-- Opening Marker --
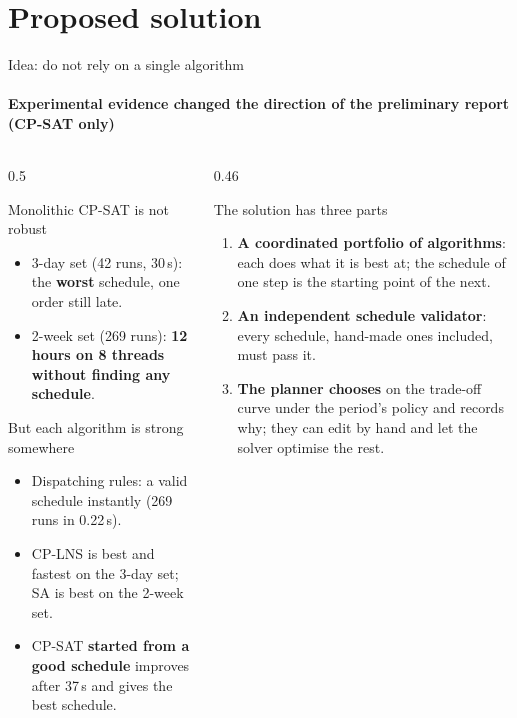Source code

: \section{Proposed solution}

\begin{frame}{Idea: do not rely on a single algorithm}
\framesubtitle{Experimental evidence changed the direction of the preliminary report (CP-SAT only)}
\begin{columns}[T]
\begin{column}{0.5\textwidth}
\begin{alertblock}{Monolithic CP-SAT is not robust}
\scriptsize
\begin{itemize}\setlength{\itemsep}{0.2em}
  \item 3-day set (42 runs, 30\,s): the \textbf{worst} schedule, one order still late.
  \item 2-week set (269 runs): \textbf{12 hours on 8 threads without finding any schedule}.
\end{itemize}
\end{alertblock}
\vspace{-0.2em}
\begin{exampleblock}{But each algorithm is strong somewhere}
\scriptsize
\begin{itemize}\setlength{\itemsep}{0.2em}
  \item Dispatching rules: a valid schedule instantly (269 runs in 0.22\,s).
  \item CP-LNS is best and fastest on the 3-day set; SA is best on the 2-week set.
  \item CP-SAT \textbf{started from a good schedule} improves after 37\,s and gives the best schedule.
\end{itemize}
\end{exampleblock}
\end{column}
\begin{column}{0.46\textwidth}
\begin{block}{The solution has three parts}
\scriptsize
\begin{enumerate}\setlength{\itemsep}{0.35em}
  \item \textbf{A coordinated portfolio of algorithms}: each does what it is best at; the schedule of one step
        is the starting point of the next.
  \item \textbf{An independent schedule validator}: every schedule, hand-made ones included, must pass it.
  \item \textbf{The planner chooses} on the trade-off curve under the period's policy and records why;
        they can edit by hand and let the solver optimise the rest.
\end{enumerate}
\end{block}
\end{column}
\end{columns}
\end{frame}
-- Closing Marker --
- **Your objective**:
Without the pictures, copy out all the records above exactly.

- **Response for this exercise**:
Source code

: \section{Proposed solution}

\begin{frame}{Idea: do not rely on a single algorithm}
\framesubtitle{Experimental evidence changed the direction of the preliminary report (CP-SAT only)}
\begin{columns}[T]
\begin{column}{0.5\textwidth}
\begin{alertblock}{Monolithic CP-SAT is not robust}
\scriptsize
\begin{itemize}\setlength{\itemsep}{0.2em}
  \item 3-day set (42 runs, 30\,s): the \textbf{worst} schedule, one order still late.
  \item 2-week set (269 runs): \textbf{12 hours on 8 threads without finding any schedule}.
\end{itemize}
\end{alertblock}
\vspace{-0.2em}
\begin{exampleblock}{But each algorithm is strong somewhere}
\scriptsize
\begin{itemize}\setlength{\itemsep}{0.2em}
  \item Dispatching rules: a valid schedule instantly (269 runs in 0.22\,s).
  \item CP-LNS is best and fastest on the 3-day set; SA is best on the 2-week set.
  \item CP-SAT \textbf{started from a good schedule} improves after 37\,s and gives the best schedule.
\end{itemize}
\end{exampleblock}
\end{column}
\begin{column}{0.46\textwidth}
\begin{block}{The solution has three parts}
\scriptsize
\begin{enumerate}\setlength{\itemsep}{0.35em}
  \item \textbf{A coordinated portfolio of algorithms}: each does what it is best at; the schedule of one step
        is the starting point of the next.
  \item \textbf{An independent schedule validator}: every schedule, hand-made ones included, must pass it.
  \item \textbf{The planner chooses} on the trade-off curve under the period's policy and records why;
        they can edit by hand and let the solver optimise the rest.
\end{enumerate}
\end{block}
\end{column}
\end{columns}
\end{frame}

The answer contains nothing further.